CSIRO has just commenced pre-clinical trials of potential vaccines for COVID-19.
The work is being conducted at its high-containment facility in Geelong.
Coalition of Epidemic Preparedness Innovations (CEPI) has been involved in supporting planning, and had enabled CSIRO to get a quick start in this work. “We were able to very rapidly to plug our system into servicing the needs of the international community,” said Professor Trevor Drew, Director, Australian Animal Health Laboratory, CSIRO.
The course of infection is being studied in ferrets, which are susceptible to the disease. The animals have already been vaccinated and will soon be exposed to a dose of coronavirus.
Two different vaccines are being trialled. Among other factors being observed is whether the vaccines can cause an ‘overreaction’ of the immune system and potentially make the disease worse.
One of the vaccines being trialled is a ‘vector’ type that uses a defective copy of the virus that is unable to reproduce.
“It is very important to have immunity in the lungs, so we are trialling intermuscular and internasal injection,” Drew said.
The CSIRO has also been looking at the genomic sequence. “This has been gaining a lot of attention internationally,” said Dr Rob Grenfell, Director Health and Biosecurity, CSIRO.
The organisation is also working with local industries on the supply of protective gear.

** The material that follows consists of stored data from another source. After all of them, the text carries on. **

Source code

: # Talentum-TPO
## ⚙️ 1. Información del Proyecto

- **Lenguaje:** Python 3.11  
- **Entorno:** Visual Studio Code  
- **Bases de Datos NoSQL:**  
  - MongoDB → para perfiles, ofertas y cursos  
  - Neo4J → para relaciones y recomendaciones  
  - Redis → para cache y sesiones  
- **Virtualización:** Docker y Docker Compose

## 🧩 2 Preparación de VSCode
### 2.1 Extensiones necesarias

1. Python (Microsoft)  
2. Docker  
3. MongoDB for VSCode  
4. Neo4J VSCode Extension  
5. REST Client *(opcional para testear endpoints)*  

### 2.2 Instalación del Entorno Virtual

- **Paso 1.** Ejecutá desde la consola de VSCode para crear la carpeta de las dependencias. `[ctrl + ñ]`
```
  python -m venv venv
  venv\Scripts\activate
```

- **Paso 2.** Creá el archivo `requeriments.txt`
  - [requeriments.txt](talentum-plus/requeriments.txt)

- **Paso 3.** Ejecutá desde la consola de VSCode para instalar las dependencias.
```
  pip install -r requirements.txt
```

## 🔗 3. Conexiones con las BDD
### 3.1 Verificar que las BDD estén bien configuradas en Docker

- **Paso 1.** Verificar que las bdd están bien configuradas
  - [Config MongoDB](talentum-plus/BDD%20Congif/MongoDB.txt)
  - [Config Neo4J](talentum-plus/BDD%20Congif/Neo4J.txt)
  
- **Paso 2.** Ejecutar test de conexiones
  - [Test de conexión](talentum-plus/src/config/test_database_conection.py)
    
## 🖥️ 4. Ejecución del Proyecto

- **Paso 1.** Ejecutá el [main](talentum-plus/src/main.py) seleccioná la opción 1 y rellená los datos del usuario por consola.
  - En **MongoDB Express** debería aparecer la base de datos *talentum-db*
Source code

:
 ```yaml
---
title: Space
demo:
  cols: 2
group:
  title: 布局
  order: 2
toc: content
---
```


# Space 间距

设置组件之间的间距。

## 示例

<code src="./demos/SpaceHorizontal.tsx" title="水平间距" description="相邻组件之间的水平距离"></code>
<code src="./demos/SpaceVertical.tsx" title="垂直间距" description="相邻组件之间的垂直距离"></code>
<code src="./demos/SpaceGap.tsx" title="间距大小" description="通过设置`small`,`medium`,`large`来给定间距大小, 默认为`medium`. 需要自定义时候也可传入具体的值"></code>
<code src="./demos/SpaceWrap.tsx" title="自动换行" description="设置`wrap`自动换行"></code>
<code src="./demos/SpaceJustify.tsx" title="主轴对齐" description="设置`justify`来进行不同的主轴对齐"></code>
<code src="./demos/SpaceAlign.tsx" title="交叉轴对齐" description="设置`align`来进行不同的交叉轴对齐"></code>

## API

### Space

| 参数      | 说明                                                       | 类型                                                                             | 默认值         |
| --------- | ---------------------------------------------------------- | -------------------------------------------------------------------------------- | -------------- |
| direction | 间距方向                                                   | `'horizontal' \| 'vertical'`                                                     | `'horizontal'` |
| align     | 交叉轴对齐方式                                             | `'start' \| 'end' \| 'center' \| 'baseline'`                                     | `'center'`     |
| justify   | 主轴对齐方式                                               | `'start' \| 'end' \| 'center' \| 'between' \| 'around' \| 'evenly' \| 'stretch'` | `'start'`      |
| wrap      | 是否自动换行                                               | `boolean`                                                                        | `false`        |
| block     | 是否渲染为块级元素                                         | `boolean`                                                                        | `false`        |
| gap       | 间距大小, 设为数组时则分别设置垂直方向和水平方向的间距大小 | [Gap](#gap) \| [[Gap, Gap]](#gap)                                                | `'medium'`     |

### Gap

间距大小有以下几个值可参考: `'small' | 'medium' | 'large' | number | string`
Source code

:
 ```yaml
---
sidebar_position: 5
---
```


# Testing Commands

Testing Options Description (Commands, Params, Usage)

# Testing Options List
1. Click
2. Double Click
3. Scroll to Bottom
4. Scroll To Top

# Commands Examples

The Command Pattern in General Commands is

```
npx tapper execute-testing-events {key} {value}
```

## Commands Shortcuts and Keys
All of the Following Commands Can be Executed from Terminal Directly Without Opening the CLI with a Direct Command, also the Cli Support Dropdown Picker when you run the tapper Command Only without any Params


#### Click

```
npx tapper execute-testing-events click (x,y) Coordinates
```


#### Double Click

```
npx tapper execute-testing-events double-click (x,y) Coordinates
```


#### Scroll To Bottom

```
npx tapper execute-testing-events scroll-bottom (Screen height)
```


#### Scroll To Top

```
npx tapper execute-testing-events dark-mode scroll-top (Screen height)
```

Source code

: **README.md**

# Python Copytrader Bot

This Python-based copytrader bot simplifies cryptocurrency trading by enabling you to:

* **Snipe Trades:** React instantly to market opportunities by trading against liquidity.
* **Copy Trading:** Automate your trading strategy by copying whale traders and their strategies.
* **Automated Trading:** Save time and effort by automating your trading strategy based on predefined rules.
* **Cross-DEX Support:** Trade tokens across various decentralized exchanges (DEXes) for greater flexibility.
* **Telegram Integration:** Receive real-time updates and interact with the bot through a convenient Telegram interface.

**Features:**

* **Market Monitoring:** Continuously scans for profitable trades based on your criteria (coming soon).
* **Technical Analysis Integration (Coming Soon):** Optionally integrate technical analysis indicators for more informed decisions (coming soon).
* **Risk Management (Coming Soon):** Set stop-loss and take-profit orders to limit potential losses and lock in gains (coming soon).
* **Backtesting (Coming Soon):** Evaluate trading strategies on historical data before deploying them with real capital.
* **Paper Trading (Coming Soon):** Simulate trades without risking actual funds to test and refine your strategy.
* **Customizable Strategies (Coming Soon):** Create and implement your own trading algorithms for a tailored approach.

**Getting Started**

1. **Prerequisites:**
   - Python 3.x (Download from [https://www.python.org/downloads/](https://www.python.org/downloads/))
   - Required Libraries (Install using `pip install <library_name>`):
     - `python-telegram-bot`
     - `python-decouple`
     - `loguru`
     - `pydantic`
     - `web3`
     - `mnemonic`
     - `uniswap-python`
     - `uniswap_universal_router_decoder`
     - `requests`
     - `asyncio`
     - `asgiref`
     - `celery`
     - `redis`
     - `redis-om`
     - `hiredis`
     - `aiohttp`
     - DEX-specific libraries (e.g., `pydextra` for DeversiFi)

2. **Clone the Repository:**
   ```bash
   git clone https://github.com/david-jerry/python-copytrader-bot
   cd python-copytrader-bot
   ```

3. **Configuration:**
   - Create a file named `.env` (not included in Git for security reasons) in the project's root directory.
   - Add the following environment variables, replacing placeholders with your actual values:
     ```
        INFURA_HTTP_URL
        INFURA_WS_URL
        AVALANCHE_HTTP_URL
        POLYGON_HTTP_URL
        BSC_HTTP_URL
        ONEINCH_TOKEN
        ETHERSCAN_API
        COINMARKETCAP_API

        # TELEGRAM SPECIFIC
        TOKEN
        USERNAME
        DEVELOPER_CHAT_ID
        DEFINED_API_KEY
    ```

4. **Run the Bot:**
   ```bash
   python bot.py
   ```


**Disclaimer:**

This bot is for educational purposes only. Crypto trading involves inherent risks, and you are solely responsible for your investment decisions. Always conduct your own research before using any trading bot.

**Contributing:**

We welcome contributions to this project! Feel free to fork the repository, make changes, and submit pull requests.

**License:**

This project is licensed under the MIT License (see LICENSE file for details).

Eventual human trials will be conducted by another party, in accordance with National Health and Medical Research Council guidelines.
CEPI is collaborating with a number of institutions in the search for effective vaccines against COVID-19. These include Inovia, Moderna Inc, NIAID, University of Queensland, University of Hong Kong, University of Oxford and Institut Pasteur.

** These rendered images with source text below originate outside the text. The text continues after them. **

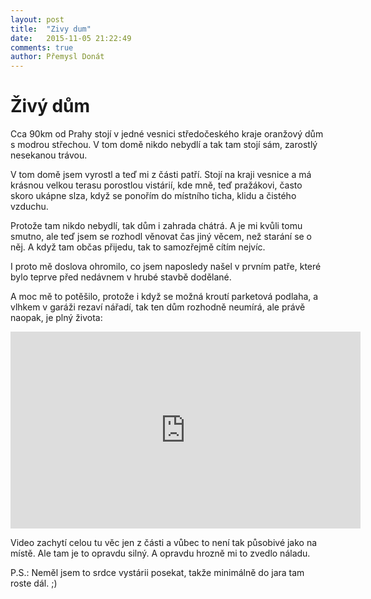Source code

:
 ```yaml
---
layout: post
title:  "Zivy dum"
date:   2015-11-05 21:22:49
comments: true
author: Přemysl Donát
---
```

# Živý dům

Cca 90km od Prahy stojí v jedné vesnici středočeského kraje oranžový dům s modrou střechou. V tom domě nikdo nebydlí a tak tam stojí sám, zarostlý nesekanou trávou.

V tom domě jsem vyrostl a teď mi z části patří. Stojí na kraji vesnice a má krásnou velkou terasu porostlou vistárií, kde mně, teď pražákovi, často skoro ukápne slza, když se ponořím do místního ticha, klidu a čistého vzduchu.

Protože tam nikdo nebydlí, tak dům i zahrada chátrá. A je mi kvůli tomu smutno, ale teď jsem se rozhodl věnovat čas jiný věcem, než starání se o něj. A když tam občas přijedu, tak to samozřejmě cítím nejvíc.

I proto mě doslova ohromilo, co jsem naposledy našel v prvním patře, které bylo teprve před nedávnem v hrubé stavbě dodělané.

A moc mě to potěšilo, protože i když se možná kroutí parketová podlaha, a vlhkem v garáži rezaví nářadí, tak ten dům rozhodně neumírá, ale právě naopak, je plný života:

<iframe width="560" height="315" src="https://www.youtube.com/embed/dxQXugj7M00" frameborder="0" allowfullscreen></iframe>

Video zachytí celou tu věc jen z části a vůbec to není tak působivé jako na místě. Ale tam je to opravdu silný. A opravdu hrozně mi to zvedlo náladu.

P.S.: Neměl jsem to srdce vystárii posekat, takže minimálně do jara tam roste dál. ;)

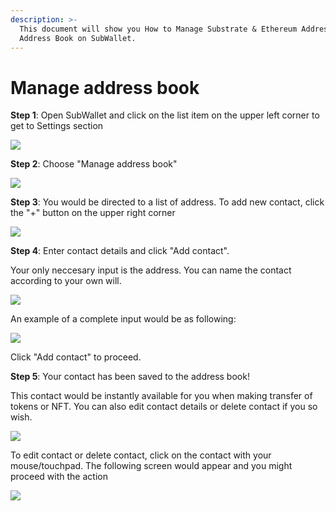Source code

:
 ```yaml
---
description: >-
  This document will show you How to Manage Substrate & Ethereum Addresses with
  Address Book on SubWallet.
---
```


# Manage address book

**Step 1**: Open SubWallet and click on the list item on the upper left corner to get to Settings section

![](<../.gitbook/assets/image (2).png>)



**Step 2**: Choose "Manage address book"

![](<../.gitbook/assets/image (170).png>)



**Step 3**: You would be directed to a list of address. To add new contact, click the "+" button on the upper right corner

![](<../.gitbook/assets/image (155) (1).png>)



**Step 4**: Enter contact details and click "Add contact".&#x20;

Your only neccesary input is the address. You can name the contact according to your own will.

![](<../.gitbook/assets/image (165) (1).png>)

An example of a complete input would be as following:

![](<../.gitbook/assets/image (166) (1).png>)

Click "Add contact" to proceed.&#x20;



**Step 5**: Your contact has been saved to the address book!

This contact would be instantly available for you when making transfer of tokens or NFT. You can also edit contact details or delete contact if you so wish.&#x20;

![](<../.gitbook/assets/image (167).png>)

To edit contact or delete contact, click on the contact with your mouse/touchpad. The following screen would appear and you might proceed with the action

![](<../.gitbook/assets/image (157) (1).png>)
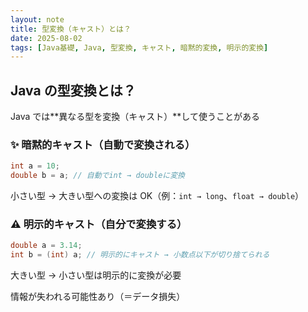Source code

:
 ```yaml
---
layout: note
title: 型変換（キャスト）とは？
date: 2025-08-02
tags: [Java基礎, Java, 型変換, キャスト, 暗黙的変換, 明示的変換]
---
```


## Java の型変換とは？

Java では**異なる型を変換（キャスト）**して使うことがある

### ✨ 暗黙的キャスト（自動で変換される）

```java
int a = 10;
double b = a; // 自動でint → doubleに変換
```

小さい型 → 大きい型への変換は OK（例：`int → long`、`float → double`）

### ⚠️ 明示的キャスト（自分で変換する）

```java
double a = 3.14;
int b = (int) a; // 明示的にキャスト → 小数点以下が切り捨てられる
```

大きい型 → 小さい型は明示的に変換が必要

情報が失われる可能性あり（＝データ損失）
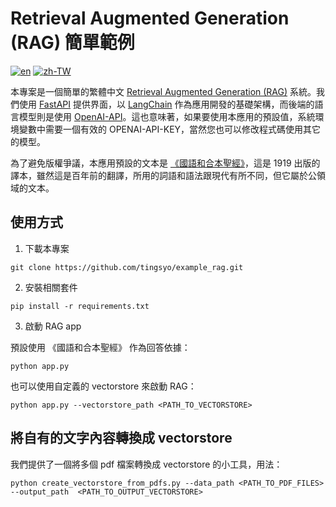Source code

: # Retrieval Augmented Generation (RAG) 簡單範例
[![en](https://img.shields.io/badge/lang-en-blue.svg)](https://github.com/tingsyo/example_rag/blob/main/README.md)
[![zh-TW](https://img.shields.io/badge/lang-zh-green.svg)](https://github.com/tingsyo/example_rag/blob/main/README.zh.md)

本專案是一個簡單的繁體中文 [Retrieval Augmented Generation (RAG)](https://en.wikipedia.org/wiki/Prompt_engineering#Retrieval-augmented_generation) 系統。我們使用 [FastAPI](https://fastapi.tiangolo.com/) 提供界面，以 [LangChain](https://www.langchain.com/) 作為應用開發的基礎架構，而後端的語言模型則是使用 [OpenAI-API](https://openai.com/blog/openai-api)。這也意味著，如果要使用本應用的預設值，系統環境變數中需要一個有效的 OPENAI-API-KEY，當然您也可以修改程式碼使用其它的模型。 

為了避免版權爭議，本應用預設的文本是 [《國語和合本聖經》](https://www.translatebible.com/chinese_union_version.html)，這是 1919 出版的譯本，雖然這是百年前的翻譯，所用的詞語和語法跟現代有所不同，但它屬於公領域的文本。


## 使用方式

1. 下載本專案
```
git clone https://github.com/tingsyo/example_rag.git
```


2. 安裝相關套件
```
pip install -r requirements.txt
```


3. 啟動 RAG app

預設使用 《國語和合本聖經》 作為回答依據：
```
python app.py
```

也可以使用自定義的 vectorstore 來啟動 RAG：
```
python app.py --vectorstore_path <PATH_TO_VECTORSTORE>
```


## 將自有的文字內容轉換成 vectorstore

我們提供了一個將多個 pdf 檔案轉換成 vectorstore 的小工具，用法：

```
python create_vectorstore_from_pdfs.py --data_path <PATH_TO_PDF_FILES> --output_path  <PATH_TO_OUTPUT_VECTORSTORE>
```

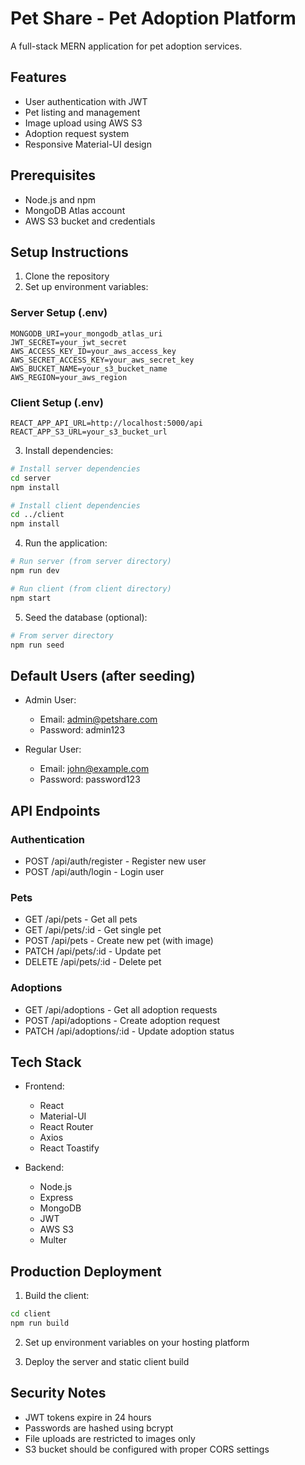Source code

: # Pet Share - Pet Adoption Platform

A full-stack MERN application for pet adoption services.

## Features

- User authentication with JWT
- Pet listing and management
- Image upload using AWS S3
- Adoption request system
- Responsive Material-UI design

## Prerequisites

- Node.js and npm
- MongoDB Atlas account
- AWS S3 bucket and credentials

## Setup Instructions

1. Clone the repository
2. Set up environment variables:

### Server Setup (.env)
```
MONGODB_URI=your_mongodb_atlas_uri
JWT_SECRET=your_jwt_secret
AWS_ACCESS_KEY_ID=your_aws_access_key
AWS_SECRET_ACCESS_KEY=your_aws_secret_key
AWS_BUCKET_NAME=your_s3_bucket_name
AWS_REGION=your_aws_region
```

### Client Setup (.env)
```
REACT_APP_API_URL=http://localhost:5000/api
REACT_APP_S3_URL=your_s3_bucket_url
```

3. Install dependencies:

```bash
# Install server dependencies
cd server
npm install

# Install client dependencies
cd ../client
npm install
```

4. Run the application:

```bash
# Run server (from server directory)
npm run dev

# Run client (from client directory)
npm start
```

5. Seed the database (optional):

```bash
# From server directory
npm run seed
```

## Default Users (after seeding)

- Admin User:
  - Email: admin@petshare.com
  - Password: admin123

- Regular User:
  - Email: john@example.com
  - Password: password123

## API Endpoints

### Authentication
- POST /api/auth/register - Register new user
- POST /api/auth/login - Login user

### Pets
- GET /api/pets - Get all pets
- GET /api/pets/:id - Get single pet
- POST /api/pets - Create new pet (with image)
- PATCH /api/pets/:id - Update pet
- DELETE /api/pets/:id - Delete pet

### Adoptions
- GET /api/adoptions - Get all adoption requests
- POST /api/adoptions - Create adoption request
- PATCH /api/adoptions/:id - Update adoption status

## Tech Stack

- Frontend:
  - React
  - Material-UI
  - React Router
  - Axios
  - React Toastify

- Backend:
  - Node.js
  - Express
  - MongoDB
  - JWT
  - AWS S3
  - Multer

## Production Deployment

1. Build the client:
```bash
cd client
npm run build
```

2. Set up environment variables on your hosting platform

3. Deploy the server and static client build

## Security Notes

- JWT tokens expire in 24 hours
- Passwords are hashed using bcrypt
- File uploads are restricted to images only
- S3 bucket should be configured with proper CORS settings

Off-label use of medicines for COVID-19
Meanwhile the World Health Organisation has issued the following advice regarding ‘off-label’ medicines.

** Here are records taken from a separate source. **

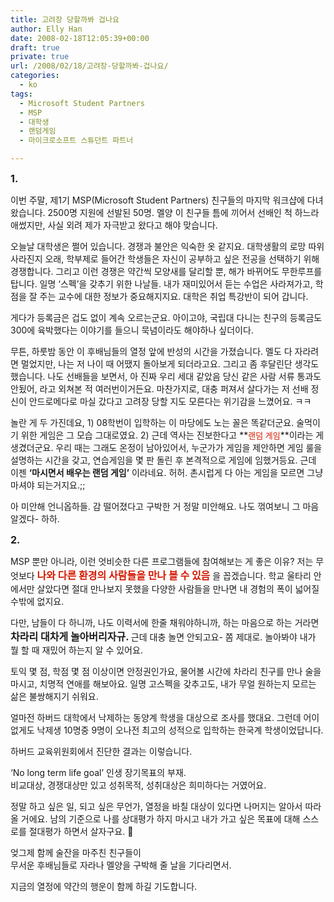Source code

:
 ```yaml
---
title: 고려장 당할까봐 겁나요
author: Elly Han
date: 2008-02-18T12:05:39+00:00
draft: true
private: true
url: /2008/02/18/고려장-당할까봐-겁나요/
categories:
  - ko
tags:
  - Microsoft Student Partners
  - MSP
  - 대학생
  - 랜덤게임
  - 마이크로소프트 스튜던트 파트너

---
```

**<FONT size="3">1.</FONT>**

이번 주말, 제1기 MSP(Microsoft Student Partners) 친구들의 마지막 워크샵에 다녀왔습니다. 2500명 지원에 선발된 50명. 멜양 이 친구들 틈에 끼어서 선배인 척 하느라 애썼지만, 사실 외려 제가 자극받고 왔다고 해야 맞습니다.

오늘날 대학생은 쩔어 있습니다. 경쟁과 불안은 익숙한 옷 같지요. 대학생활의 로망 따위 사라진지 오래, 학부제로 들어간 학생들은 자신이 공부하고 싶은 전공을 선택하기 위해 경쟁합니다. 그리고 이런 경쟁은 약간씩 모양새를 달리할 뿐, 해가 바뀌어도 무한루프를 탑니다. 일명 &#8216;스펙&#8217;을 갖추기 위한 나날들. 내가 재미있어서 듣는 수업은 사라져가고, 학점을 잘 주는 교수에 대한 정보가 중요해지지요. 대학은 취업 특강반이 되어 갑니다.

게다가 등록금은 겁도 없이 계속 오르는군요. 아이고야, 국립대 다니는 친구의 등록금도 300에 육박했다는 이야기를 들으니 묵념이라도 해야하나 싶더이다.

무튼, 하룻밤 동안 이 후배님들의 열정 앞에 반성의 시간을 가졌습니다. 멜도 다 자라려면 멀었지만, 나는 저 나이 때 어땠지 돌아보게 되더라고요. 그리고 좀 후달린단 생각도 했습니다. 나도 선배들을 보면서, 아 진짜 우리 세대 같았음 당신 같은 사람 서류 통과도 안됬어, 라고 외쳐본 적 여러번이거든요. 마찬가지로, 대충 퍼져서 살다가는 저 선배 정신이 안드로메다로 마실 갔다고 고려장 당할 지도 모른다는 위기감을 느꼈어요. ㅋㅋ

놀란 게 두 가진데요, 1) 08학번이 입학하는 이 마당에도 노는 꼴은 똑같더군요. 술먹이기 위한 게임은 그 모습 그대로였요. 2) 근데 역사는 진보한다고 **<FONT color="#d41a01" size="2">랜덤 게임</FONT>**이라는 게 생겼더군요. 우리 때는 그래도 온정이 남아있어서, 누군가가 게임을 제안하면 게임 룰을 설명하는 시간을 갖고, 연습게임을 몇 판 돌린 후 본격적으로 게임에 임했거등요. 근데 이젠 **&#8216;마시면서 배우는 랜덤 게임&#8217;** 이라네요. 허허. 촌시럽게 다 아는 게임을 모르면 그냥 마셔야 되는거지요.;; 

아 미안해 언니옵하들. 감 떨어졌다고 구박한 거 정말 미안해요. 나도 꺾여보니 그 마음 알겠다- 하하.

**<FONT size="3">2.</FONT>**

MSP 뿐만 아니라, 이런 엇비슷한 다른 프로그램들에 참여해보는 게 좋은 이유? 저는 무엇보다 **<FONT color="#d41a01" size="3">나와 다른 환경의 사람들을 만나 볼 수 있음</FONT>** 을 꼽겠습니다. 학교 울타리 안에서만 살았다면 절대 만나보지 못했을 다양한 사람들을 만나면 내 경험의 폭이 넓어질 수밖에 없지요.

다만, 남들이 다 하니까, 나도 이력서에 한줄 채워야하니까, 하는 마음으로 하는 거라면 <FONT size="3"><STRONG>차라리 대차게 놀아버리자규. </STRONG></FONT>근데 대충 놀면 안되고요- 쫌 제대로. 놀아봐야 내가 뭘 할 때 재밌어 하는지 알 수 있어요. 

토익 몇 점, 학점 몇 점 이상이면 안정권인가요, 물어볼 시간에 차라리 친구를 만나 술을 마시고, 치명적 연애를 해보아요. 일명 고스펙을 갖추고도, 내가 무얼 원하는지 모르는 삶은 불쌍해지기 쉬워요.

얼마전 하버드 대학에서 낙제하는 동양계 학생을 대상으로 조사를 했대요. 그런데 어이없게도 낙제생 10명중 9명이 오나전 최고의 성적으로 입학하는 한국계 학생이었답니다. 

하버드 교육위원회에서 진단한 결과는 이렇습니다.

&#8216;No long term life goal&#8217; 인생 장기목표의 부재.  
비교대상, 경쟁대상만 있고 성취목적, 성취대상은 희미하다는 거였어요.

정말 하고 싶은 일, 되고 싶은 무언가, 열정을 바칠 대상이 있다면 나머지는 알아서 따라올 거에요. 남의 기준으로 나를 상대평가 하지 마시고 내가 가고 싶은 목표에 대해 스스로를 절대평가 하면서 살자구요. 🙂

엊그제 함께 술잔을 마주친 친구들이  
무서운 후배님들로 자라나 멜양을 구박해 줄 날을 기다리면서.

지금의 열정에 약간의 행운이 함께 하길 기도합니다.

“No pharmaceutical products have yet been shown to be safe and effective for the treatment of COVID-19. However, a number of medicines have been suggested as potential investigational therapies, many of which are now being or will soon be studied in clinical trials, including the SOLIDARITY trial co-sponsored by WHO and participating countries.
It can be ethically appropriate to offer individual patients experimental interventions on an emergency basis outside clinical trials, provided that no proven effective treatment exists; it is not possible to initiate clinical studies immediately; the patient or his or her legal representative has given informed consent; and the emergency use of the intervention is monitored, and the results are documented and shared in a timely manner with the wider medical and scientific community.
The decision to offer a patient an unproven or experimental treatment is between the doctor and the patient but must comply with national law. Where it is possible and feasible for the treatment to be given as part of a clinical trial, this should be done unless the patient declines to participate in the trial.
If it is not possible to give the treatment as part of a clinical trial, appropriate records of the use of the medicine must be kept, in compliance with national law, and outcomes for patients should be monitored and recorded.
If early results from an unproven or experimental treatment are promising, the treatment should be studied in the context of a formal clinical trial to establish its safety, efficacy, risks, and benefits.”